西山氏は小ぶりな官製ベンチャーキャピタルを狙っていたのだが、身に余る資金を持たされた巨大な官製ファンドに作り替えられたのが、革新機構の、いわば不幸の始まりだったかもしれない。
担当官として革新機構を立案した西山氏は、テレビのパネルに使われる大型液晶は価格競争に巻き込まれやすい汎用品ととらえ、韓国のサムスン電子などと比べて競争力が乏しいと考えていた。
しかし、スマホやカーナビに使われる中小型液晶については日本メーカーがまだ強い競争力を有しているという認識だった。

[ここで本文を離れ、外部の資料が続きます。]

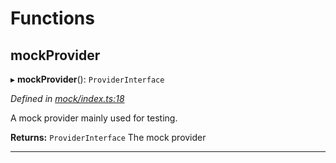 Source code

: 

# Functions

<a id="mockprovider"></a>

##  mockProvider

▸ **mockProvider**(): `ProviderInterface`

*Defined in [mock/index.ts:18](https://github.com/polkadot-js/api/blob/e103e98/packages/rpc-provider/src/mock/index.ts#L18)*

A mock provider mainly used for testing.

**Returns:** `ProviderInterface`
The mock provider

___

経産省と革新機構は2010年暮れごろには中小型液晶を生産していた日立製作所、東芝、ソニーの3社などに統合を持ち掛け、この3社が経営統合する形でJDIが2012年に誕生することになった。
この経営統合は、メーカーの意思で互いに統合に歩み寄ったというよりも、官主導の上からの再編だった点は留意しておくべきであろう。
当時の東芝の液晶部門の担当幹部の久保誠氏(後に副社長)は、経産省から「早く統合を考えた方が良いですよ」と働きかけがあったことを打ち明ける。
東芝の液晶部門は2010年3月期まで2年連続で400億円を超える赤字を計上し、東芝全体の「お荷物」だった。その再建役を託されて久保氏が担当幹部に就くと、2011年3月期には100億円規模の黒字に転換する業績好転を成し遂げた。
だが、再建役に送りこんだはずの東芝の佐々木則夫社長は「よくやってくれたけれど、俺の期待とは違う」と言って、久保氏を在任わずか1年で異動させた。
この当時、久保氏のもとには、経産省の担当課長だった吉本豊氏が「たとえ、今が黒字だったからといって、このままでは何年もつかわかりませんよ。統合してください」と盛んに経営統合をもちかけてきた。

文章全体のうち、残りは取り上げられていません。